• **Required work**:
Gather all lines in the entries that include the word "higher".
(Supplied data begins)
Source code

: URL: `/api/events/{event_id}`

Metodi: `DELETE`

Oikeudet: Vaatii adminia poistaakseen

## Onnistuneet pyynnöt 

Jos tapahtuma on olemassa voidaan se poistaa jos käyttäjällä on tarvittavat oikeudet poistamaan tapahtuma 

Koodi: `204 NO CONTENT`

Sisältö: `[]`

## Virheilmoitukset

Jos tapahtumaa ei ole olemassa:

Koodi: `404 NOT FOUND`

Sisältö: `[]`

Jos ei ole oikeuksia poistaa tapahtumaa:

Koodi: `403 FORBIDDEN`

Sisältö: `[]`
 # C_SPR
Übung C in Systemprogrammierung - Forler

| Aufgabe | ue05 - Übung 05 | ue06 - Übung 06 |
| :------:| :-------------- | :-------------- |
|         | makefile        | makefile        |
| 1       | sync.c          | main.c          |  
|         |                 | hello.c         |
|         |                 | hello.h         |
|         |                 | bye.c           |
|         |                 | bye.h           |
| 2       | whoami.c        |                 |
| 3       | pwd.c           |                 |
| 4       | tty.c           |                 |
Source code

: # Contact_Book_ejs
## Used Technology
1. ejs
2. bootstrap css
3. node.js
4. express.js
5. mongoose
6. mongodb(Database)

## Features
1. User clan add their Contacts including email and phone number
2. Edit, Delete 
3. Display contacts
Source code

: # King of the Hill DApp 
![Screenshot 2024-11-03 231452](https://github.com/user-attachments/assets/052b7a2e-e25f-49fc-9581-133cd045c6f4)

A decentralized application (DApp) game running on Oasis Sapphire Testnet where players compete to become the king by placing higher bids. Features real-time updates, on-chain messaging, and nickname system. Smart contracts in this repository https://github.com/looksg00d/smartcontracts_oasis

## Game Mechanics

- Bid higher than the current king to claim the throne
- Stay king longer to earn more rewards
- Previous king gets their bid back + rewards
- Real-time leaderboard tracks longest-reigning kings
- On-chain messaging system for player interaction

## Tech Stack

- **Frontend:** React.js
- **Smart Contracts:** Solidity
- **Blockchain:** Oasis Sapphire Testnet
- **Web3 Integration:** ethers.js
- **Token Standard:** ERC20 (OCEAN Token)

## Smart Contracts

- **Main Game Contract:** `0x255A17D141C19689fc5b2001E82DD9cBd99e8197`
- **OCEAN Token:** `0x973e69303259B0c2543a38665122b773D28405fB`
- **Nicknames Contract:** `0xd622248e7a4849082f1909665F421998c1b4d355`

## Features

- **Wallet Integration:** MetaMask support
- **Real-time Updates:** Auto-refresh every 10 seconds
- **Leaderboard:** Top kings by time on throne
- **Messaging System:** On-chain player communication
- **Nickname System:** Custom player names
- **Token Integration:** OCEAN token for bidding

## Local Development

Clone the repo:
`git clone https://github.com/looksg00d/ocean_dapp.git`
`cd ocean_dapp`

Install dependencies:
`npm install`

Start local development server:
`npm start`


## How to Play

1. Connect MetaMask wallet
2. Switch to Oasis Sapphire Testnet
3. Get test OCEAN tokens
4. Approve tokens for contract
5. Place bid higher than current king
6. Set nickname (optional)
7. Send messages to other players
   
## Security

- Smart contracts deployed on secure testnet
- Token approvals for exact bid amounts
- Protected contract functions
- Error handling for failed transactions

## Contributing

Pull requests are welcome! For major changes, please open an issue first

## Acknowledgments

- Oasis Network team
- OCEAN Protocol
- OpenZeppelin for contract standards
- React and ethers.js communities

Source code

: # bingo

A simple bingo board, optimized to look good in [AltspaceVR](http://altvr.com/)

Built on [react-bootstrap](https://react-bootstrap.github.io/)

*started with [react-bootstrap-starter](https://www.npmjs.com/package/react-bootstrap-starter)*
(Supplied data ends)
• **Response**:
A decentralized application (DApp) game running on Oasis Sapphire Testnet where players compete to become the king by placing higher bids. Features real-time updates, on-chain messaging, and nickname system. Smart contracts in this repository https://github.com/looksg00d/smartcontracts_oasis
- Bid higher than the current king to claim the throne
5. Place bid higher than current king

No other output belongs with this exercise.